Why people build this up to the point where they have to fall deeply in love from afar (or stalking, as normal people call it) before they can ask a girl out is beyond me. If you're interested, talk to her, hang out with her. She'll either be interested or not, but you'll know and can move forward accordingly. Stop building a chick flick romance novel in your head, and just talk to her. She probably won't bite (and even if they do, it's not the end of the world, it happens...)

And for God's sake, stop using your previous relationship as a crutch. If it was a recent thing, I'd understand, but it was a fairly BRIEF relationship, and it was almost a decade ago. Seriously dude, you're just using it as an excuse to wuss out and bitch about life. If you can't even man up enough to risk rejection, what's this girl supposed to be interested IN, and what part of a relationship with that kind of person would she be looking forward to?
 
Sack up and ask her out, instead of being an awkward 30 year old playing high-school level games with a girl. Worst case is that she says no, which puts you right where you are now.

Why people build this up to the point where they have to fall deeply in love from afar (or stalking, as normal people call it) before they can ask a girl out is beyond me. If you're interested, talk to her, hang out with her. She'll either be interested or not, but you'll know and can move forward accordingly. Stop building a chick flick romance novel in your head, and just talk to her. She probably won't bite (and even if they do, it's not the end of the world, it happens...)

And for God's sake, stop using your previous relationship as a crutch. If it was a recent thing, I'd understand, but it was a fairly BRIEF relationship, and it was almost a decade ago. Seriously dude, you're just using it as an excuse to wuss out and bitch about life. If you can't even man up enough to risk rejection, what's this girl supposed to be interested IN, and what part of a relationship with that kind of person would she be looking forward to?

First of all, you've no idea how much my previous relationship still hurts. She was someone I was deeply in love with and wanted to spend the rest of my life with. The karmatic "magic" of our "history" together is something that cannot be duplicated. She was, and I don't say this lightly, my soul mate. And she ripped my heart out and threw it in my face. I still have feelings for her and I still miss her. Yeah, I'm mostly over it but it's still something that had a huge impact on me.
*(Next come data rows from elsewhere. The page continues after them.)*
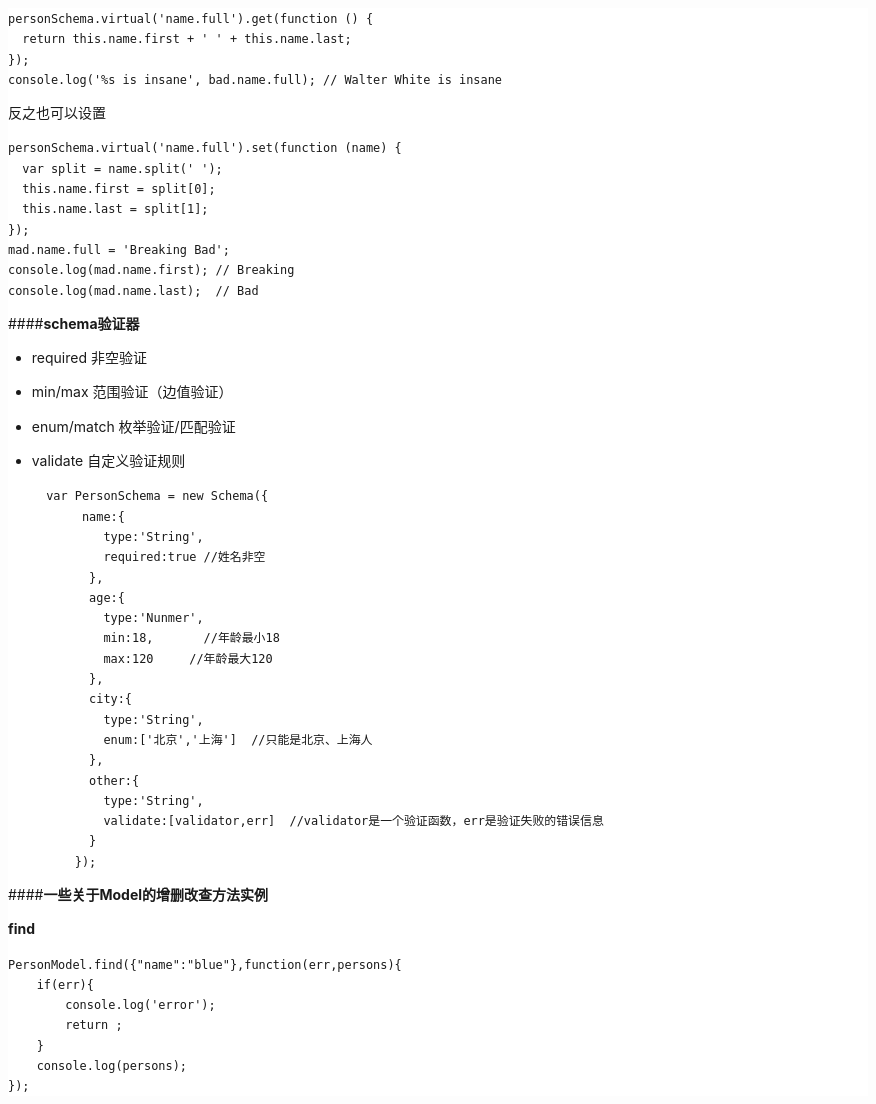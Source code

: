 	personSchema.virtual('name.full').get(function () {
	  return this.name.first + ' ' + this.name.last;
	});
	console.log('%s is insane', bad.name.full); // Walter White is insane


反之也可以设置

	personSchema.virtual('name.full').set(function (name) {
	  var split = name.split(' ');
	  this.name.first = split[0];
	  this.name.last = split[1];
	});
	mad.name.full = 'Breaking Bad';
	console.log(mad.name.first); // Breaking
	console.log(mad.name.last);  // Bad


####**schema验证器**

- required 非空验证
- min/max 范围验证（边值验证）
- enum/match 枚举验证/匹配验证
- validate 自定义验证规则

		var PersonSchema = new Schema({
		     name:{
		        type:'String',
		        required:true //姓名非空
		      },
		      age:{
		        type:'Nunmer',
		        min:18,       //年龄最小18
		        max:120     //年龄最大120
		      },
		      city:{
		        type:'String',
		        enum:['北京','上海']  //只能是北京、上海人
		      },
		      other:{
		        type:'String',
		        validate:[validator,err]  //validator是一个验证函数，err是验证失败的错误信息
		      }
		    });


####**一些关于Model的增删改查方法实例**

**find**

	PersonModel.find({"name":"blue"},function(err,persons){
		if(err){
			console.log('error');
			return ;
		}
		console.log(persons);
	});
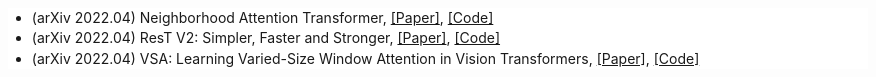 - (arXiv 2022.04) Neighborhood Attention Transformer, [[Paper]](https://arxiv.org/pdf/2204.07143.pdf), [[Code]](https://github.com/SHI-Labs/Neighborhood-Attention-Transformer)
- (arXiv 2022.04) ResT V2: Simpler, Faster and Stronger, [[Paper]](https://arxiv.org/pdf/2204.07366.pdf), [[Code]](https://github.com/wofmanaf/ResT)
- (arXiv 2022.04) VSA: Learning Varied-Size Window Attention in Vision Transformers, [[Paper]](https://arxiv.org/pdf/2204.08446.pdf), [[Code]](https://github.com/ViTAE-Transformer/ViTAE-VSA)
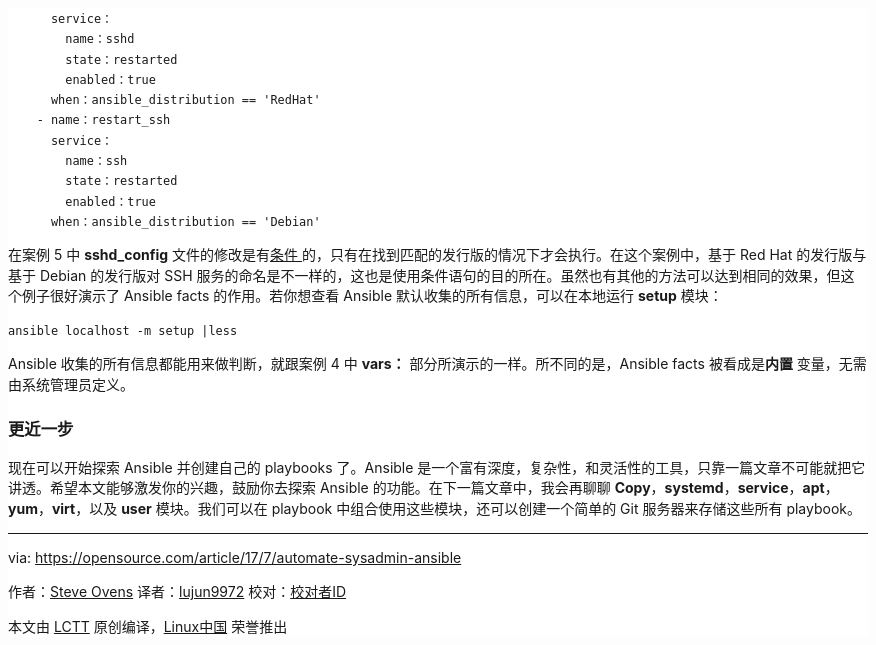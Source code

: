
 ```
      service：
        name：sshd
        state：restarted
        enabled：true
      when：ansible_distribution == 'RedHat'
    - name：restart_ssh
      service：
        name：ssh
        state：restarted
        enabled：true
      when：ansible_distribution == 'Debian'
```

在案例 5 中 **sshd_config** 文件的修改是有[条件 ][9] 的，只有在找到匹配的发行版的情况下才会执行。在这个案例中，基于 Red Hat 的发行版与基于 Debian 的发行版对 SSH 服务的命名是不一样的，这也是使用条件语句的目的所在。虽然也有其他的方法可以达到相同的效果，但这个例子很好演示了 Ansible facts 的作用。若你想查看 Ansible 默认收集的所有信息，可以在本地运行 **setup** 模块：
```
ansible localhost -m setup |less

```

Ansible 收集的所有信息都能用来做判断，就跟案例 4 中 **vars：** 部分所演示的一样。所不同的是，Ansible facts 被看成是**内置** 变量，无需由系统管理员定义。

### 更近一步

现在可以开始探索 Ansible 并创建自己的 playbooks 了。Ansible 是一个富有深度，复杂性，和灵活性的工具，只靠一篇文章不可能就把它讲透。希望本文能够激发你的兴趣，鼓励你去探索 Ansible 的功能。在下一篇文章中，我会再聊聊 **Copy**，**systemd**，**service**，**apt**，**yum**，**virt**，以及 **user** 模块。我们可以在 playbook 中组合使用这些模块，还可以创建一个简单的 Git 服务器来存储这些所有 playbook。

--------------------------------------------------------------------------------

via: https://opensource.com/article/17/7/automate-sysadmin-ansible

作者：[Steve Ovens][a]
译者：[lujun9972](https://github.com/lujun9972)
校对：[校对者ID](https://github.com/校对者ID)

本文由 [LCTT](https://github.com/LCTT/TranslateProject) 原创编译，[Linux中国](https://linux.cn/) 荣誉推出

[a]:https://opensource.com/users/stratusss
[1]:https://opensource.com/tags/ansible
[2]:http://docs.ansible.com/ansible/intro_installation.html
[3]:http://docs.ansible.com/ansible/intro_inventory.html
[4]:http://docs.ansible.com/ansible/playbooks_variables.html#information-discovered-from-systems-facts
[5]:http://docs.ansible.com/ansible/playbooks.html
[6]:http://docs.ansible.com/ansible/playbooks_roles.html
[7]:http://docs.ansible.com/ansible/modules_by_category.html
[8]:http://docs.ansible.com/ansible/authorized_key_module.html
[9]:http://docs.ansible.com/ansible/lineinfile_module.html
There are still times it hurts, there are still times I wish, and even my own subconcious sees it fit to give me the occasional dream about her.

It was much more than a "brief" relationship ( and I don't see how dating for two years after knowing eachother and being friends for five before that could be considered "brief".)

Secondly, I'm already fully aware of my various emotional disabilites and quirks, they're all something that've plagued me since I was in grade school. I've always had trouble around people in general.

This isn't a simple matter of "I'm 30 years old, she's 25, I should just go over there and do it," I physically can't. It took all my will power to ask-out to previous girls and neither worked out (one due to my suckiness, one due to her already being in a relationship.)

I've got problems, I've always had these problems, and they're hard to overcome. I know I've got much to offer a woman, I've many good friendships with people so I'm obviously able to connect with people and maintain relationships and even aquiring those male friendships took every ounce of my being.

That's what was so great about my previous relationship, it just... happened. It litteraly fell in my lap, no question on motive, it just happened out of passion and moment and spark. It's was, in a cliche, magical. Unfotuantly, she was too young, it was a (semi) long-distance relationship and I was going through alot of stresses and emotional troubles at the time (and a yet to be treated mental illness) and all of that was too much of a strain on things.

This isn't playing high-school games, this is the way I am, the way I am wired, and maybe even a little bit of God kicking me in the nuts because He hates me.